For instance, the developer of the Bavico condotel project in central coastal Nha Trang Town negotiated with buyers to reduce the guaranteed return from 15 percent a year to 8 percent, but defaulted even on that.
Against this backdrop, liquidity in the property market is expected to go down in 2020, meaning prices are unlikely to rise.
The apartment and resort segments are expected to be affected the most next year, Toan said.
Dwindling supply
Nguyen Tran Nam, Chairman of the Vietnam Real Estate Association, said falling supply would also be a major challenge in 2020, a trend that began at the end of 2018 and is expected to drag on until 2022, causing constant shortages in the market.
According to the latest report by the Ho Chi Minh City Real Estate Association, the number of completed units in the first nine months of 2019 fell by 53 percent year-on-year to 12,453, while only 12 projects were approved, a 72 percent decline.
The report cited conflicting provisions in various laws regulating the sector making it difficult for developers to obtain licenses.
A CBRE Vietnam report last October also found that there was no new supply of affordable housing in the third quarter of 219, saying low profit margins were the reason developers were reluctant to start such projects.
Ha Quang Hung, Deputy Director of Housing Management at the Ministry of Construction, said scams like the one perpetrated by Alibaba has forced the government to tighten land regulations, making it even more difficult to sell, while buyers have become more cautious.
Nguyen Van Dinh, General Secretary of the Vietnam Realtors Associations, said legal troubles are nothing new but would continue to be a bottleneck for the market, especially since provinces and cities are reviewing and amending their land management regulations.

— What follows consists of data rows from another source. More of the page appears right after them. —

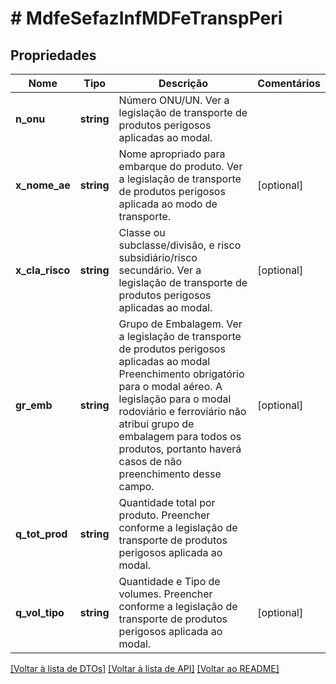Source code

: # # MdfeSefazInfMDFeTranspPeri

## Propriedades

Nome | Tipo | Descrição | Comentários
------------ | ------------- | ------------- | -------------
**n_onu** | **string** | Número ONU/UN.  Ver a legislação de transporte de produtos perigosos aplicadas ao modal. |
**x_nome_ae** | **string** | Nome apropriado para embarque do produto.  Ver a legislação de transporte de produtos perigosos aplicada ao modo de transporte. | [optional]
**x_cla_risco** | **string** | Classe ou subclasse/divisão, e risco subsidiário/risco secundário.  Ver a legislação de transporte de produtos perigosos aplicadas ao modal. | [optional]
**gr_emb** | **string** | Grupo de Embalagem.  Ver a legislação de transporte de produtos perigosos aplicadas ao modal  Preenchimento obrigatório para o modal aéreo.  A legislação para o modal rodoviário e ferroviário não atribui grupo de embalagem para todos os produtos, portanto haverá casos de não preenchimento desse campo. | [optional]
**q_tot_prod** | **string** | Quantidade total por produto.  Preencher conforme a legislação de transporte de produtos perigosos aplicada ao modal. |
**q_vol_tipo** | **string** | Quantidade e Tipo de volumes.  Preencher conforme a legislação de transporte de produtos perigosos aplicada ao modal. | [optional]

[[Voltar à lista de DTOs]](../../README.md#models) [[Voltar à lista de API]](../../README.md#endpoints) [[Voltar ao README]](../../README.md)
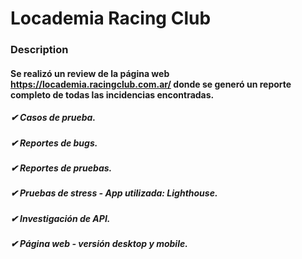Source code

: # Locademia Racing Club

### Description

#### Se realizó un review de la página web https://locademia.racingclub.com.ar/ donde se generó un reporte completo de todas las incidencias encontradas.

##### ✔ Casos de prueba.

##### ✔ Reportes de bugs.

##### ✔ Reportes de pruebas.

##### ✔ Pruebas de stress - App utilizada: Lighthouse.

##### ✔ Investigación de API.


##### ✔ Página web - versión desktop y mobile.
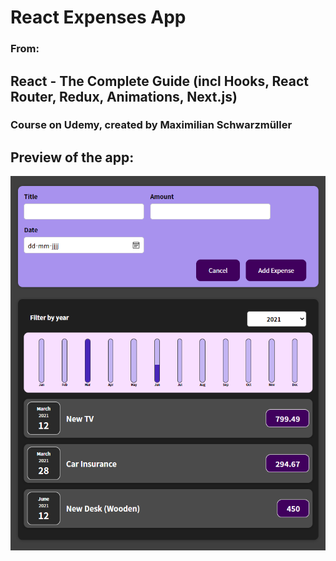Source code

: # React Expenses App
### From: 
## React - The Complete Guide (incl Hooks, React Router, Redux, Animations, Next.js)
### Course on Udemy, created by Maximilian Schwarzmüller

## Preview of the app:
![Preview of the app](public/images/preview.PNG)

According to analysts at real estate consultancy Savills, it is also unclear when the government will be able to enact clear regulations and standards for certain segments such as resort real estate and officetel, and these will be a drag on the market in 2020.

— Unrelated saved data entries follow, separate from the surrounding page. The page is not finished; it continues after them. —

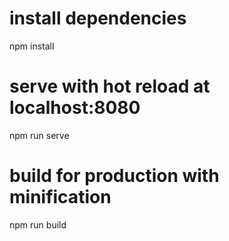 # install dependencies

npm install

# serve with hot reload at localhost:8080

npm run serve

# build for production with minification

npm run build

For over a year banks have been wary of lending to the real estate sector, especially the high-end segment, citing concerns about bad debts, given the inherent instability and other difficulties faced by the sector.
In the second quarter of 2019, they increased mortgage rates by 1-2 percentage points, with some offering loans of no more than 70 percent of the property value instead of the previous 80-90 percent.